Dataset records:
# # # # # # #
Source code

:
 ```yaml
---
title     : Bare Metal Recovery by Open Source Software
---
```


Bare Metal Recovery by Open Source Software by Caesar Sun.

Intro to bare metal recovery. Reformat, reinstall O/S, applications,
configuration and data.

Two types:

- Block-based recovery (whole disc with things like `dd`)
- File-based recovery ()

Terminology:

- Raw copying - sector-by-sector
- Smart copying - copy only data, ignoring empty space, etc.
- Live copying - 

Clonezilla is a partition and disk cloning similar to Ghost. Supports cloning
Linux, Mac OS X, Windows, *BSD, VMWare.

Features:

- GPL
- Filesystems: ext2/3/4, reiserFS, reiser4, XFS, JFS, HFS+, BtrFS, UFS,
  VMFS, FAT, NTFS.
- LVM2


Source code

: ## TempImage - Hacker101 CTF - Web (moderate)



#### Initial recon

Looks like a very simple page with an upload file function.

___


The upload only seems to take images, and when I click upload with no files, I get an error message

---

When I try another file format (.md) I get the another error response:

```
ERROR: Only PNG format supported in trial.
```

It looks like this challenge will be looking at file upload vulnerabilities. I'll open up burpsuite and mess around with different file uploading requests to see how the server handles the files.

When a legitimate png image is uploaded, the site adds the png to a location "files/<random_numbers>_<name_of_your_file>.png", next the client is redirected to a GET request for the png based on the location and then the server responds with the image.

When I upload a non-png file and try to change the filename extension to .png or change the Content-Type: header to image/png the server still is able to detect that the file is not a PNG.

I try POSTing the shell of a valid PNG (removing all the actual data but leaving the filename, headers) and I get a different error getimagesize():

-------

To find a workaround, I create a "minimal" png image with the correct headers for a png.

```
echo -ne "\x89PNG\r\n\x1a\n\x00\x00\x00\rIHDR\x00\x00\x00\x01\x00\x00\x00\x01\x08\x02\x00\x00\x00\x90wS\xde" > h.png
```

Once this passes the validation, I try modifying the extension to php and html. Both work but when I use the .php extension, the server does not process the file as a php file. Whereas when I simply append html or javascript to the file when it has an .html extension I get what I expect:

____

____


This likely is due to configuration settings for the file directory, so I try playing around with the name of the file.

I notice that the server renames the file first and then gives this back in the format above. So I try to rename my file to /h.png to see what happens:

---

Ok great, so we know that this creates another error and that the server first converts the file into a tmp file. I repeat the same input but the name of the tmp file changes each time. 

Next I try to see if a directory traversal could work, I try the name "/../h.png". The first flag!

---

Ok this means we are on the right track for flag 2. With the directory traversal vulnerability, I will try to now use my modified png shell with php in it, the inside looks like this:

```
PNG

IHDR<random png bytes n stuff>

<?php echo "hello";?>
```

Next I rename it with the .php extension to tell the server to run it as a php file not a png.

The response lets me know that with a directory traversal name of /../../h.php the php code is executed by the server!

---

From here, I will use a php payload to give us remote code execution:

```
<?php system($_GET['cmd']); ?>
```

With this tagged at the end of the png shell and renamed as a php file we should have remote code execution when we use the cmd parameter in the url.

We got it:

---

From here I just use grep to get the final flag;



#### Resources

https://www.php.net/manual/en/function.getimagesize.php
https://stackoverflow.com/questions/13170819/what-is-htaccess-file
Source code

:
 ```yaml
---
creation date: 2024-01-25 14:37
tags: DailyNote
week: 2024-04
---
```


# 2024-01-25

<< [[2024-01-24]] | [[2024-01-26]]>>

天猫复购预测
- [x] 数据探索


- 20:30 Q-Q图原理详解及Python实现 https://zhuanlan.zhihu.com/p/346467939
# # # # # # #
Work item
In the entries above, find each line with "https" and copy it.

Response
https://www.php.net/manual/en/function.getimagesize.php
https://stackoverflow.com/questions/13170819/what-is-htaccess-file
- 20:30 Q-Q图原理详解及Python实现 https://zhuanlan.zhihu.com/p/346467939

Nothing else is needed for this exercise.